In the meantime the disputes about Schleswig-Holstein broke out afresh.
Bismarck renewed his efforts at Florence in the spring of 1866, with the result
that General Govone was sent to Berlin in order to
discuss with the Prussian Minister the political and military conditions of an
alliance. But instead of proposing immediate action, Bismarck stated to Govone that the question of Schleswig-Holstein was
insufficient to justify a great war in the eyes of Europe, and that a better
cause must be put forward, namely, the reform of the Federal system of Germany.
Once more the subtle Italians believed that Bismarck's anxiety for a war with
Austria was feigned, and that he sought their friendship only as a means of
extorting from the Court of Vienna its consent to Prussia's annexation of the
Danish Duchies. There was an apparent effort on the part of the Prussian
statesman to avoid entering into any engagement which involved immediate
action; the truth being that Bismarck was still in conflict with the pacific
influences which surrounded the King, and uncertain from day to day whether his
master would really follow him in the policy of war. He sought therefore to
make the joint resort to arms dependent on some future act, such as the
summoning of a German Parliament, from which the King of Prussia could not
recede if once he should go so far. But the Italians, apparently not penetrating
the real secret of Bismarck's hesitation, would be satisfied with no such
indeterminate engagement; they pressed for action within a limited time; and in
the end, after Austria had taken steps which went far to overcome the last
scruples of King William, Bismarck consented to fix three months as the limit
beyond which the obligation of Italy to accompany Prussia into war should not
extend. On the 8th of April a Treaty of offensive and defensive alliance was
signed. It was agreed that if the King of Prussia should within three months
take up arms for the reform of the Federal system of Germany, Italy would
immediately after the outbreak of hostilities declare war upon Austria. Both
Powers were to engage in the war with their whole force, and peace was not to
be made but by common consent, such consent not to be withheld after Austria
should have agreed to cede Venetia to Italy and territory with an equal
population to Prussia.
Eight months
had now passed since the signature of the Convention of Gastein. The experiment
of an understanding with Austria, which King William had deemed necessary, had
been made, and it had failed; or rather, as Bismarck expressed himself in a
candid moment, it had succeeded, inasmuch as it had cured the King of his
scruples and raised him to the proper point of indignation against the Austrian
Court. The agents in effecting this happy result had been the Prince of
Augustenburg, the population of Holstein, and the Liberal party throughout
Germany at large. In Schleswig, which the Convention of Gastein had handed over
to Prussia, General Manteuffel, a son of the Minister of 1850, had summarily
put a stop to every expression of public opinion, and had threatened to
imprison the Prince if he came within his reach; in Holstein the Austrian
Government had permitted, if it had not encouraged, the inhabitants to agitate
in favour of the Pretender, and had allowed a
mass-meeting to be held at Altona on the 23rd of January, where cheers were
raised for Augustenburg, and the summoning of the Estates of Schleswig-Holstein
was demanded. This was enough to enable Bismarck to denounce the conduct of
Austria as an alliance with revolution. He demanded explanations from the
Government of Vienna, and the Emperor declined to render an account of his actions.

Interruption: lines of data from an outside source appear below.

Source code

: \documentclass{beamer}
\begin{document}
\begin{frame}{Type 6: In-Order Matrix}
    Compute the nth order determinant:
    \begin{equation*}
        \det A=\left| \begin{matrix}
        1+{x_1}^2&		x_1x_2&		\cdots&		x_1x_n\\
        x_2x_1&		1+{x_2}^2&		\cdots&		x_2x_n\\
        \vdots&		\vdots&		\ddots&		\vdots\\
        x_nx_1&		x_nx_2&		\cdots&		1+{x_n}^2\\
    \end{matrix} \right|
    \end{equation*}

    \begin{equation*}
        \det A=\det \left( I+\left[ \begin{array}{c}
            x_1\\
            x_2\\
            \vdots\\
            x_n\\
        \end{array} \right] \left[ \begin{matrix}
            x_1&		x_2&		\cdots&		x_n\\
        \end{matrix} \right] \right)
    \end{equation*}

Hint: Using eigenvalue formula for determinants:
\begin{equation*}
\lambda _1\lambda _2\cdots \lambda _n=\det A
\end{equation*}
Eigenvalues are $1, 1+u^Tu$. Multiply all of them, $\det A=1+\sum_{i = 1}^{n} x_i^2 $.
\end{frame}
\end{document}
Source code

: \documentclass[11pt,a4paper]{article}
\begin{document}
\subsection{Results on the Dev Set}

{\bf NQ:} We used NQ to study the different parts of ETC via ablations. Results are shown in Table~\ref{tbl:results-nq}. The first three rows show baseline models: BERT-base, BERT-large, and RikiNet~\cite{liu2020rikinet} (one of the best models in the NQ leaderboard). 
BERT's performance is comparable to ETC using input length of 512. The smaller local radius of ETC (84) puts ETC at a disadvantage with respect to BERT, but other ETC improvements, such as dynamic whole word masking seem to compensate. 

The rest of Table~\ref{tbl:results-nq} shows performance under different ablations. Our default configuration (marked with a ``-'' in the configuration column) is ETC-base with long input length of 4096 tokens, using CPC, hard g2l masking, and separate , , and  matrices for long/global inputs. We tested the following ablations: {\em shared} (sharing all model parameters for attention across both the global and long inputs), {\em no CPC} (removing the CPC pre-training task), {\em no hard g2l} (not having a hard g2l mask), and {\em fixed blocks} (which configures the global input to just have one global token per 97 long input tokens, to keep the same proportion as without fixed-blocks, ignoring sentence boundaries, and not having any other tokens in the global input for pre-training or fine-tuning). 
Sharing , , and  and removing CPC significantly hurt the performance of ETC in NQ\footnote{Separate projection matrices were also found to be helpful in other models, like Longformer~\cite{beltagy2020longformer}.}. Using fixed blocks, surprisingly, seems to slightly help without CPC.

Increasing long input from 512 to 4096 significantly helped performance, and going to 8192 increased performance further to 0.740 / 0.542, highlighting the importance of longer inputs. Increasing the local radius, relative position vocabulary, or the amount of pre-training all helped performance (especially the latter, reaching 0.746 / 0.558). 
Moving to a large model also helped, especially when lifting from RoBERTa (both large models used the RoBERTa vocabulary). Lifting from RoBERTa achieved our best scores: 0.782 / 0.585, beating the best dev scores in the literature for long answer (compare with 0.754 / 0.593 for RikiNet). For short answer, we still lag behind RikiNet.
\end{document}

Warlike preparations now began, and on the 16th of March the Austrian
Government announced that it should refer the affairs of Schleswig-Holstein to
the Federal Diet. This was a clear departure from the terms of the Convention
of Gastein, and from the agreement made between Austria and Prussia before
entering into the Danish war in 1864 that the Schleswig-Holstein question
should be settled by the two Powers independently of the German Federation.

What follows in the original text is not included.